Why is the result of two function definitions joined by a comma?

Question

Why does the following code alert 2?

var f = (function x(){ return 1; }, function y(){ return 2; })();
alert(f);

What I can see is that somehow the y function is getting executed and x function is ignored. (I have made sure that I put alert in both functions, and only the alert in y is called which make me believe that the x function is not being called at all)

And if I remove the y function then it alerts 1.

What's going on?

Answer 1

Ok, let's break it down a little.

(function x(){ return 1; }, function y(){ return 2; })

Is two function literals.Next the comma operator is used.
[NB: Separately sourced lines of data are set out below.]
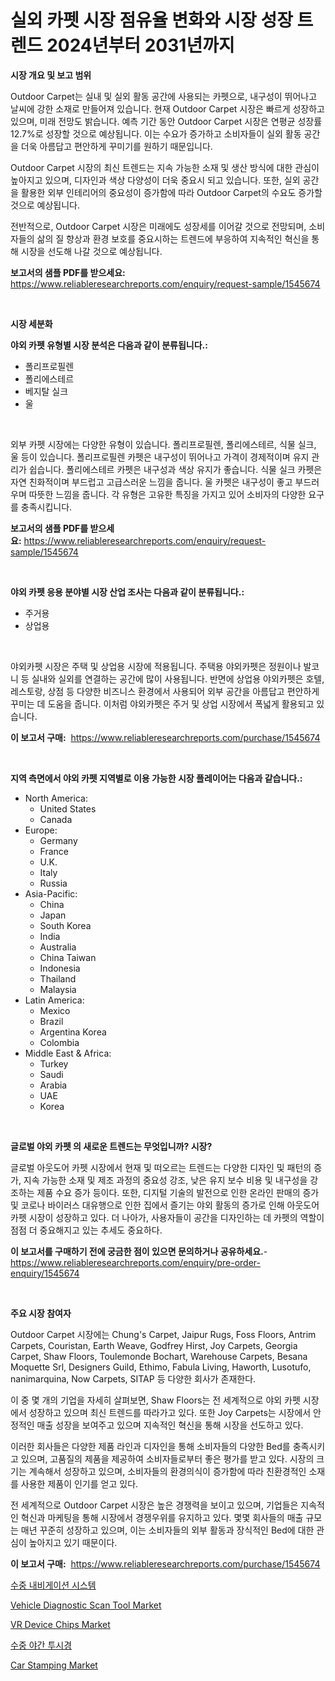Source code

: <p><h1>실외 카펫 시장 점유율 변화와 시장 성장 트렌드 2024년부터 2031년까지</h1></p><p><strong>시장 개요 및 보고 범위</strong></p>
<p><p>Outdoor Carpet는 실내 및 실외 활동 공간에 사용되는 카펫으로, 내구성이 뛰어나고 날씨에 강한 소재로 만들어져 있습니다. 현재 Outdoor Carpet 시장은 빠르게 성장하고 있으며, 미래 전망도 밝습니다. 예측 기간 동안 Outdoor Carpet 시장은 연평균 성장률 12.7%로 성장할 것으로 예상됩니다. 이는 수요가 증가하고 소비자들이 실외 활동 공간을 더욱 아름답고 편안하게 꾸미기를 원하기 때문입니다.</p><p>Outdoor Carpet 시장의 최신 트렌드는 지속 가능한 소재 및 생산 방식에 대한 관심이 높아지고 있으며, 디자인과 색상 다양성이 더욱 중요시 되고 있습니다. 또한, 실외 공간을 활용한 외부 인테리어의 중요성이 증가함에 따라 Outdoor Carpet의 수요도 증가할 것으로 예상됩니다.</p><p>전반적으로, Outdoor Carpet 시장은 미래에도 성장세를 이어갈 것으로 전망되며, 소비자들의 삶의 질 향상과 환경 보호를 중요시하는 트렌드에 부응하여 지속적인 혁신을 통해 시장을 선도해 나갈 것으로 예상됩니다.</p></p>
<p><strong>보고서의 샘플 PDF를 받으세요:</strong> <a href="https://www.reliableresearchreports.com/enquiry/request-sample/1545674">https://www.reliableresearchreports.com/enquiry/request-sample/1545674</a></p>
<p>&nbsp;</p>
<p><strong>시장 세분화</strong></p>
<p><strong>야외 카펫 유형별 시장 분석은 다음과 같이 분류됩니다.:</strong></p>
<p><ul><li>폴리프로필렌</li><li>폴리에스테르</li><li>베지탈 실크</li><li>울</li></ul></p>
<p>&nbsp;</p>
<p><p>외부 카펫 시장에는 다양한 유형이 있습니다. 폴리프로필렌, 폴리에스테르, 식물 실크, 울 등이 있습니다. 폴리프로필렌 카펫은 내구성이 뛰어나고 가격이 경제적이며 유지 관리가 쉽습니다. 폴리에스테르 카펫은 내구성과 색상 유지가 좋습니다. 식물 실크 카펫은 자연 친화적이며 부드럽고 고급스러운 느낌을 줍니다. 울 카펫은 내구성이 좋고 부드러우며 따뜻한 느낌을 줍니다. 각 유형은 고유한 특징을 가지고 있어 소비자의 다양한 요구를 충족시킵니다.</p></p>
<p><strong>보고서의 샘플 PDF를 받으세요:</strong>&nbsp;<a href="https://www.reliableresearchreports.com/enquiry/request-sample/1545674">https://www.reliableresearchreports.com/enquiry/request-sample/1545674</a></p>
<p>&nbsp;</p>
<p><strong> 야외 카펫 응용 분야별 시장 산업 조사는 다음과 같이 분류됩니다.:</strong></p>
<p><ul><li>주거용</li><li>상업용</li></ul></p>
<p>&nbsp;</p>
<p><p>야외카펫 시장은 주택 및 상업용 시장에 적용됩니다. 주택용 야외카펫은 정원이나 발코니 등 실내와 실외를 연결하는 공간에 많이 사용됩니다. 반면에 상업용 야외카펫은 호텔, 레스토랑, 상점 등 다양한 비즈니스 환경에서 사용되어 외부 공간을 아름답고 편안하게 꾸미는 데 도움을 줍니다. 이처럼 야외카펫은 주거 및 상업 시장에서 폭넓게 활용되고 있습니다.</p></p>
<p><strong>이 보고서 구매:</strong>&nbsp; <a href="https://www.reliableresearchreports.com/purchase/1545674">https://www.reliableresearchreports.com/purchase/1545674</a></p>
<p>&nbsp;</p>
<p><strong>지역 측면에서 야외 카펫 지역별로 이용 가능한 시장 플레이어는 다음과 같습니다.:</strong></p>
<p><ul>
    <li>
        North America:
        <ul>
            <li>United States</li>
            <li>Canada</li>
        </ul>
    </li>
    <li>
        Europe:
        <ul>
            <li>Germany</li>
            <li>France</li>
            <li>U.K.</li>
            <li>Italy</li>
            <li>Russia</li>
        </ul>
    </li>
    <li>
        Asia-Pacific:
        <ul>
            <li>China</li>
            <li>Japan</li>
            <li>South Korea</li>
            <li>India</li>
            <li>Australia</li>
            <li>China Taiwan</li>
            <li>Indonesia</li>
            <li>Thailand</li>
            <li>Malaysia</li>
        </ul>
    </li>
    <li>
        Latin America:
        <ul>
            <li>Mexico</li>
            <li>Brazil</li>
            <li>Argentina Korea</li>
            <li>Colombia</li>
        </ul>
    </li>
    <li>
        Middle East & Africa:
        <ul>
            <li>Turkey</li>
            <li>Saudi</li>
            <li>Arabia</li>
            <li>UAE</li>
            <li>Korea</li>
        </ul>
    </li>
    </ul></p>
<p>&nbsp;</p>
<p><strong>글로벌 야외 카펫 의 새로운 트렌드는 무엇입니까? 시장?</strong></p>
<p><p>글로벌 아웃도어 카펫 시장에서 현재 및 떠오르는 트렌드는 다양한 디자인 및 패턴의 증가, 지속 가능한 소재 및 제조 과정의 중요성 강조, 낮은 유지 보수 비용 및 내구성을 강조하는 제품 수요 증가 등이다. 또한, 디지털 기술의 발전으로 인한 온라인 판매의 증가 및 코로나 바이러스 대유행으로 인한 집에서 즐기는 야외 활동의 증가로 인해 아웃도어 카펫 시장이 성장하고 있다. 더 나아가, 사용자들이 공간을 디자인하는 데 카펫의 역할이 점점 더 중요해지고 있는 추세도 중요하다.</p></p>
<p><strong>이 보고서를 구매하기 전에 궁금한 점이 있으면 문의하거나 공유하세요.</strong>- <a href="https://www.reliableresearchreports.com/enquiry/pre-order-enquiry/1545674">https://www.reliableresearchreports.com/enquiry/pre-order-enquiry/1545674</a></p>
<p>&nbsp;</p>
<p><strong>주요 시장 참여자</strong></p>
<p><p>Outdoor Carpet 시장에는 Chung's Carpet, Jaipur Rugs, Foss Floors, Antrim Carpets, Couristan, Earth Weave, Godfrey Hirst, Joy Carpets, Georgia Carpet, Shaw Floors, Toulemonde Bochart, Warehouse Carpets, Besana Moquette Srl, Designers Guild, Ethimo, Fabula Living, Haworth, Lusotufo, nanimarquina, Now Carpets, SITAP 등 다양한 회사가 존재한다. </p><p>이 중 몇 개의 기업을 자세히 살펴보면, Shaw Floors는 전 세계적으로 야외 카펫 시장에서 성장하고 있으며 최신 트렌드를 따라가고 있다. 또한 Joy Carpets는 시장에서 안정적인 매출 성장을 보여주고 있으며 지속적인 혁신을 통해 시장을 선도하고 있다.</p><p>이러한 회사들은 다양한 제품 라인과 디자인을 통해 소비자들의 다양한 Bed를 충족시키고 있으며, 고품질의 제품을 제공하여 소비자들로부터 좋은 평가를 받고 있다. 시장의 크기는 계속해서 성장하고 있으며, 소비자들의 환경의식이 증가함에 따라 친환경적인 소재를 사용한 제품이 인기를 얻고 있다.</p><p>전 세계적으로 Outdoor Carpet 시장은 높은 경쟁력을 보이고 있으며, 기업들은 지속적인 혁신과 마케팅을 통해 시장에서 경쟁우위를 유지하고 있다. 몇몇 회사들의 매출 규모는 매년 꾸준히 성장하고 있으며, 이는 소비자들의 외부 활동과 장식적인 Bed에 대한 관심이 높아지고 있기 때문이다.</p></p>
<p><strong>이 보고서 구매:</strong>&nbsp;&nbsp;<a href="https://www.reliableresearchreports.com/purchase/1545674">https://www.reliableresearchreports.com/purchase/1545674</a></p>
<p><p><a href="https://github.com/trmesnao7959541/Market-Research-Report-List-1/blob/main/404135813091.md">수중 내비게이션 시스템</a></p><p><a href="https://issuu.com/reportprime-2/docs/vehicle-diagnostic-scan-tool-market-size-2030.pptx">Vehicle Diagnostic Scan Tool Market</a></p><p><a href="https://github.com/sonuprakash1/Market-Research-Report-List-2/blob/main/vr-device-chips-market.md">VR Device Chips Market</a></p><p><a href="https://github.com/vsn7qpua81q/Market-Research-Report-List-1/blob/main/990499813092.md">수중 야간 투시경</a></p><p><a href="https://issuu.com/reportprime-2/docs/car-stamping-market-size-2030.pptx">Car Stamping Market</a></p></p>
It evaluates the expressions (both functions) and returns the last one. the result of this expression is: function y(){ return 2; }

Which means the remaining expression is: var f = (function y(){ return 2; })();

The next thing we do is call it (with the ()) which returns 2 into the variable f;

Answer 2

When you use the comma operator, the returned value is that of the last element, in your case, the function y() (which returns 2)

From the mozilla docs:

The comma operator evaluates both of its operands (from left to right) and returns the value of the second operand.

You can use the comma operator when you want to include multiple expressions in a location that requires a single expression. The most common usage of this operator is to supply multiple parameters in a for loop.